Your assignment :: Set down the entries below exactly, leaving out all images.

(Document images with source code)
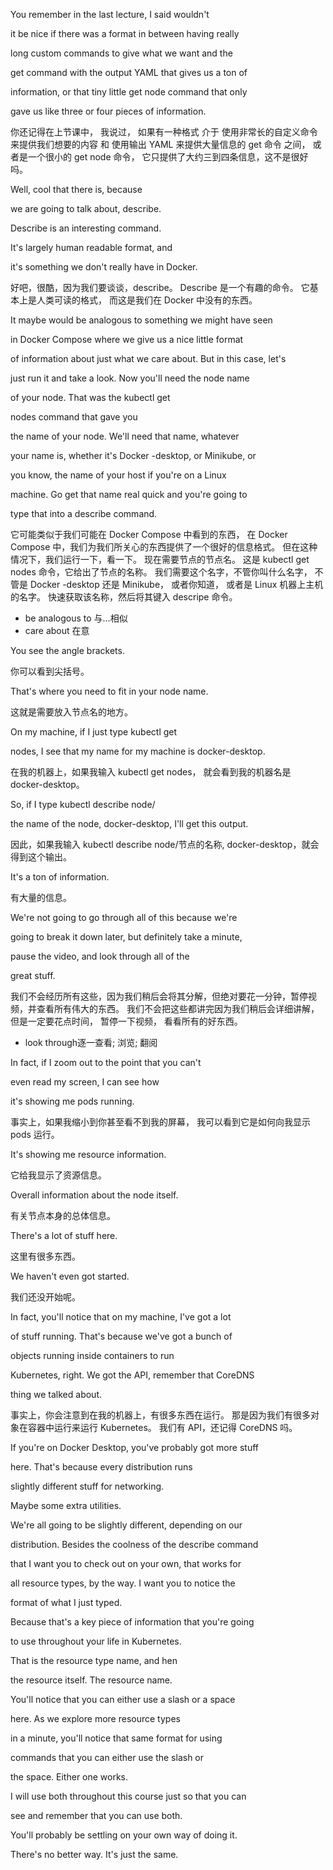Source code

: You remember in the last lecture, I said wouldn't

it be nice if there was a format in between having really

long custom commands to give what we want and the

get command with the output YAML that gives us a ton of

information, or that tiny little get node command that only

gave us like three or four pieces of information.

你还记得在上节课中，
我说过，
如果有一种格式
介于
使用非常长的自定义命令来提供我们想要的内容
和
使用输出 YAML 来提供大量信息的 get 命令
之间，
或者是一个很小的 get node 命令，
它只提供了大约三到四条信息，这不是很好吗。

Well, cool that there is, because

we are going to talk about, describe.

Describe is an interesting command.

It's largely human readable format, and

it's something we don't really have in Docker.

好吧，很酷，因为我们要谈谈，describe。
Describe 是一个有趣的命令。
它基本上是人类可读的格式，
而这是我们在 Docker 中没有的东西。

It maybe would be analogous to something we might have seen

in Docker Compose where we give us a nice little format

of information about just what we care about. But in this case, let's

just run it and take a look. Now you'll need the node name

of your node. That was the kubectl get

nodes command that gave you

the name of your node. We'll need that name, whatever

your name is, whether it's Docker -desktop, or Minikube, or

you know, the name of your host if you're on a Linux

machine. Go get that name real quick and you're going to

type that into a describe command.

它可能类似于我们可能在 Docker Compose 中看到的东西，
在 Docker Compose 中，我们为我们所关心的东西提供了一个很好的信息格式。
但在这种情况下，我们运行一下，看一下。
现在需要节点的节点名。
这是 kubectl get nodes 命令，它给出了节点的名称。
我们需要这个名字，不管你叫什么名字，
不管是 Docker -desktop
还是 Minikube，
或者你知道，
或者是 Linux 机器上主机的名字。
快速获取该名称，然后将其键入 descripe 命令。

* be analogous to 与…相似
* care about 在意

You see the angle brackets.

你可以看到尖括号。

That's where you need to fit in your node name.

这就是需要放入节点名的地方。

On my machine, if I just type kubectl get

nodes, I see that my name for my machine is docker-desktop.

在我的机器上，如果我输入 kubectl get nodes，
就会看到我的机器名是 docker-desktop。

So, if I type kubectl describe node/

the name of the node, docker-desktop, I'll get this output.

因此，如果我输入 kubectl describe node/节点的名称, docker-desktop，就会得到这个输出。

It's a ton of information.

有大量的信息。

We're not going to go through all of this because we're

going to break it down later, but definitely take a minute,

pause the video, and look through all of the

great stuff.

我们不会经历所有这些，因为我们稍后会将其分解，但绝对要花一分钟，暂停视频，并查看所有伟大的东西。
我们不会把这些都讲完因为我们稍后会详细讲解，
但是一定要花点时间，
暂停一下视频，
看看所有的好东西。
* look through逐一查看; 浏览; 翻阅

In fact, if I zoom out to the point that you can't

even read my screen, I can see how

it's showing me pods running.

事实上，如果我缩小到你甚至看不到我的屏幕，
我可以看到它是如何向我显示 pods 运行。

It's showing me resource information.

它给我显示了资源信息。

Overall information about the node itself.

有关节点本身的总体信息。

There's a lot of stuff here.

这里有很多东西。

We haven't even got started.

我们还没开始呢。

In fact, you'll notice that on my machine, I've got a lot

of stuff running. That's because we've got a bunch of

objects running inside containers to run

Kubernetes, right. We got the API, remember that CoreDNS

thing we talked about.

事实上，你会注意到在我的机器上，有很多东西在运行。
那是因为我们有很多对象在容器中运行来运行 Kubernetes。
我们有 API，还记得 CoreDNS 吗。

If you're on Docker Desktop, you've probably got more stuff

here. That's because every distribution runs

slightly different stuff for networking.

Maybe some extra utilities.

We're all going to be slightly different, depending on our

distribution. Besides the coolness of the describe command

that I want you to check out on your own, that works for

all resource types, by the way. I want you to notice the

format of what I just typed.

Because that's a key piece of information that you're going

to use throughout your life in Kubernetes.

That is the resource type name, and hen

the resource itself. The resource name.

You'll notice that you can either use a slash or a space

here. As we explore more resource types

in a minute, you'll notice that same format for using

commands that you can either use the slash or

the space. Either one works.

I will use both throughout this course just so that you can

see and remember that you can use both.

You'll probably be settling on your own way of doing it.

There's no better way. It's just the same.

Answer box ::
Source code

: You remember in the last lecture, I said wouldn't

it be nice if there was a format in between having really

long custom commands to give what we want and the

get command with the output YAML that gives us a ton of

information, or that tiny little get node command that only

gave us like three or four pieces of information.

你还记得在上节课中，
我说过，
如果有一种格式
介于
使用非常长的自定义命令来提供我们想要的内容
和
使用输出 YAML 来提供大量信息的 get 命令
之间，
或者是一个很小的 get node 命令，
它只提供了大约三到四条信息，这不是很好吗。

Well, cool that there is, because

we are going to talk about, describe.

Describe is an interesting command.

It's largely human readable format, and

it's something we don't really have in Docker.

好吧，很酷，因为我们要谈谈，describe。
Describe 是一个有趣的命令。
它基本上是人类可读的格式，
而这是我们在 Docker 中没有的东西。

It maybe would be analogous to something we might have seen

in Docker Compose where we give us a nice little format

of information about just what we care about. But in this case, let's

just run it and take a look. Now you'll need the node name

of your node. That was the kubectl get

nodes command that gave you

the name of your node. We'll need that name, whatever

your name is, whether it's Docker -desktop, or Minikube, or

you know, the name of your host if you're on a Linux

machine. Go get that name real quick and you're going to

type that into a describe command.

它可能类似于我们可能在 Docker Compose 中看到的东西，
在 Docker Compose 中，我们为我们所关心的东西提供了一个很好的信息格式。
但在这种情况下，我们运行一下，看一下。
现在需要节点的节点名。
这是 kubectl get nodes 命令，它给出了节点的名称。
我们需要这个名字，不管你叫什么名字，
不管是 Docker -desktop
还是 Minikube，
或者你知道，
或者是 Linux 机器上主机的名字。
快速获取该名称，然后将其键入 descripe 命令。

* be analogous to 与…相似
* care about 在意

You see the angle brackets.

你可以看到尖括号。

That's where you need to fit in your node name.

这就是需要放入节点名的地方。

On my machine, if I just type kubectl get

nodes, I see that my name for my machine is docker-desktop.

在我的机器上，如果我输入 kubectl get nodes，
就会看到我的机器名是 docker-desktop。

So, if I type kubectl describe node/

the name of the node, docker-desktop, I'll get this output.

因此，如果我输入 kubectl describe node/节点的名称, docker-desktop，就会得到这个输出。

It's a ton of information.

有大量的信息。

We're not going to go through all of this because we're

going to break it down later, but definitely take a minute,

pause the video, and look through all of the

great stuff.

我们不会经历所有这些，因为我们稍后会将其分解，但绝对要花一分钟，暂停视频，并查看所有伟大的东西。
我们不会把这些都讲完因为我们稍后会详细讲解，
但是一定要花点时间，
暂停一下视频，
看看所有的好东西。
* look through逐一查看; 浏览; 翻阅

In fact, if I zoom out to the point that you can't

even read my screen, I can see how

it's showing me pods running.

事实上，如果我缩小到你甚至看不到我的屏幕，
我可以看到它是如何向我显示 pods 运行。

It's showing me resource information.

它给我显示了资源信息。

Overall information about the node itself.

有关节点本身的总体信息。

There's a lot of stuff here.

这里有很多东西。

We haven't even got started.

我们还没开始呢。

In fact, you'll notice that on my machine, I've got a lot

of stuff running. That's because we've got a bunch of

objects running inside containers to run

Kubernetes, right. We got the API, remember that CoreDNS

thing we talked about.

事实上，你会注意到在我的机器上，有很多东西在运行。
那是因为我们有很多对象在容器中运行来运行 Kubernetes。
我们有 API，还记得 CoreDNS 吗。

If you're on Docker Desktop, you've probably got more stuff

here. That's because every distribution runs

slightly different stuff for networking.

Maybe some extra utilities.

We're all going to be slightly different, depending on our

distribution. Besides the coolness of the describe command

that I want you to check out on your own, that works for

all resource types, by the way. I want you to notice the

format of what I just typed.

Because that's a key piece of information that you're going

to use throughout your life in Kubernetes.

That is the resource type name, and hen

the resource itself. The resource name.

You'll notice that you can either use a slash or a space

here. As we explore more resource types

in a minute, you'll notice that same format for using

commands that you can either use the slash or

the space. Either one works.

I will use both throughout this course just so that you can

see and remember that you can use both.

You'll probably be settling on your own way of doing it.

There's no better way. It's just the same.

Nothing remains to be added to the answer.